But while Govinda with astonishment, and yet drawn by great love and expectation, obeyed his words, bent down closely to him and touched his forehead with his lips, something miraculous happened to him. While his thoughts were still dwelling on Siddhartha's wondrous words, while he was still struggling in vain and with reluctance to think away time, to imagine Nirvana and Sansara as one, while even a certain contempt for the words of his friend was fighting in him against an immense love and veneration, this happened to him:
He no longer saw the face of his friend Siddhartha, instead he saw other faces, many, a long sequence, a flowing river of faces, of hundreds, of thousands, which all came and disappeared, and yet all seemed to be there simultaneously, which all constantly changed and renewed themselves, and which were still all Siddhartha. He saw the face of a fish, a carp, with an infinitely painfully opened mouth, the face of a dying fish, with fading eyes--he saw the face of a new-born child, red and full of wrinkles, distorted from crying--he saw the face of a murderer, he saw him plunging a knife into the body of another person--he saw, in the same second, this criminal in bondage, kneeling and his head being chopped off by the executioner with one blow of his sword--he saw the bodies of men and women, naked in positions and cramps of frenzied love--he saw corpses stretched out, motionless, cold, void-- he saw the heads of animals, of boars, of crocodiles, of elephants, of bulls, of birds--he saw gods, saw Krishna, saw Agni--he saw all of these figures and faces in a thousand relationships with one another, each one helping the other, loving it, hating it, destroying it, giving re-birth to it, each one was a will to die, a passionately painful confession of transitoriness, and yet none of then died, each one only transformed, was always re-born, received evermore a new face, without any time having passed between the one and the other face--and all of these figures and faces rested, flowed, generated themselves, floated along and merged with each other, and they were all constantly covered by something thin, without individuality of its own, but yet existing, like a thin glass or ice, like a transparent skin, a shell or mold or mask of water, and this mask was smiling, and this mask was Siddhartha's smiling face, which he, Govinda, in this very same moment touched with his lips. And, Govinda saw it like this, this smile of the mask, this smile of oneness above the flowing forms, this smile of simultaneousness above the thousand births and deaths, this smile of Siddhartha was precisely the same, was precisely of the same kind as the quiet, delicate, impenetrable, perhaps benevolent, perhaps mocking, wise, thousand-fold smile of Gotama, the Buddha, as he had seen it himself with great respect a hundred times. Like this, Govinda knew, the perfected ones are smiling.

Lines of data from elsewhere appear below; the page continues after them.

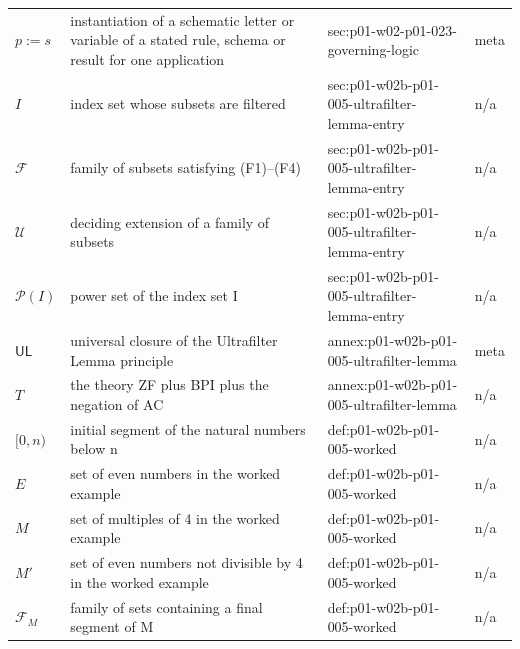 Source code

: \begin{longtable}{@{}p{}p{}p{}p{}@{}}
\(p:=s\) & instantiation of a schematic letter or variable of a stated rule, schema or result for one application & sec:\allowbreak{}p01-\allowbreak{}w02-\allowbreak{}p01-\allowbreak{}023-\allowbreak{}governing-\allowbreak{}logic & meta \\
\(I\) & index set whose subsets are filtered & sec:\allowbreak{}p01-\allowbreak{}w02b-\allowbreak{}p01-\allowbreak{}005-\allowbreak{}ultrafilter-\allowbreak{}lemma-\allowbreak{}entry & n/a \\
\(\mathcal F\) & family of subsets satisfying (F1)--(F4) & sec:\allowbreak{}p01-\allowbreak{}w02b-\allowbreak{}p01-\allowbreak{}005-\allowbreak{}ultrafilter-\allowbreak{}lemma-\allowbreak{}entry & n/a \\
\(\mathcal U\) & deciding extension of a family of subsets & sec:\allowbreak{}p01-\allowbreak{}w02b-\allowbreak{}p01-\allowbreak{}005-\allowbreak{}ultrafilter-\allowbreak{}lemma-\allowbreak{}entry & n/a \\
\(\mathcal P(I)\) & power set of the index set I & sec:\allowbreak{}p01-\allowbreak{}w02b-\allowbreak{}p01-\allowbreak{}005-\allowbreak{}ultrafilter-\allowbreak{}lemma-\allowbreak{}entry & n/a \\
\(\mathsf{UL}\) & universal closure of the Ultrafilter Lemma principle & annex:\allowbreak{}p01-\allowbreak{}w02b-\allowbreak{}p01-\allowbreak{}005-\allowbreak{}ultrafilter-\allowbreak{}lemma & meta \\
\(T\) & the theory ZF plus BPI plus the negation of AC & annex:\allowbreak{}p01-\allowbreak{}w02b-\allowbreak{}p01-\allowbreak{}005-\allowbreak{}ultrafilter-\allowbreak{}lemma & n/a \\
\([0,\allowbreak n)\) & initial segment of the natural numbers below n & def:\allowbreak{}p01-\allowbreak{}w02b-\allowbreak{}p01-\allowbreak{}005-\allowbreak{}worked & n/a \\
\(E\) & set of even numbers in the worked example & def:\allowbreak{}p01-\allowbreak{}w02b-\allowbreak{}p01-\allowbreak{}005-\allowbreak{}worked & n/a \\
\(M\) & set of multiples of 4 in the worked example & def:\allowbreak{}p01-\allowbreak{}w02b-\allowbreak{}p01-\allowbreak{}005-\allowbreak{}worked & n/a \\
\(M'\) & set of even numbers not divisible by 4 in the worked example & def:\allowbreak{}p01-\allowbreak{}w02b-\allowbreak{}p01-\allowbreak{}005-\allowbreak{}worked & n/a \\
\(\mathcal F_M\) & family of sets containing a final segment of M & def:\allowbreak{}p01-\allowbreak{}w02b-\allowbreak{}p01-\allowbreak{}005-\allowbreak{}worked & n/a \\

\end{longtable}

Not knowing any more whether time existed, whether the vision had lasted a second or a hundred years, not knowing any more whether there existed a Siddhartha, a Gotama, a me and a you, feeling in his innermost self as if he had been wounded by a divine arrow, the injury of which tasted sweet, being enchanted and dissolved in his innermost self, Govinda still stood for little while bent over Siddhartha's quiet face, which he had just kissed, which had just been the scene of all manifestations, all transformations, all existence. The face was unchanged, after under its surface the depth of the thousandfoldness had closed up again, he smiled silently, smiled quietly and softly, perhaps very benevolently, perhaps very mockingly, precisely as he used to smile, the exalted one.
Deeply, Govinda bowed; tears, he knew nothing of, ran down his old face; like a fire burnt the feeling of the most intimate love, the humblest veneration in his heart. Deeply, he bowed, touching the ground, before him who was sitting motionlessly, whose smile reminded him of everything he had ever loved in his life, what had ever been valuable and holy to him in his life."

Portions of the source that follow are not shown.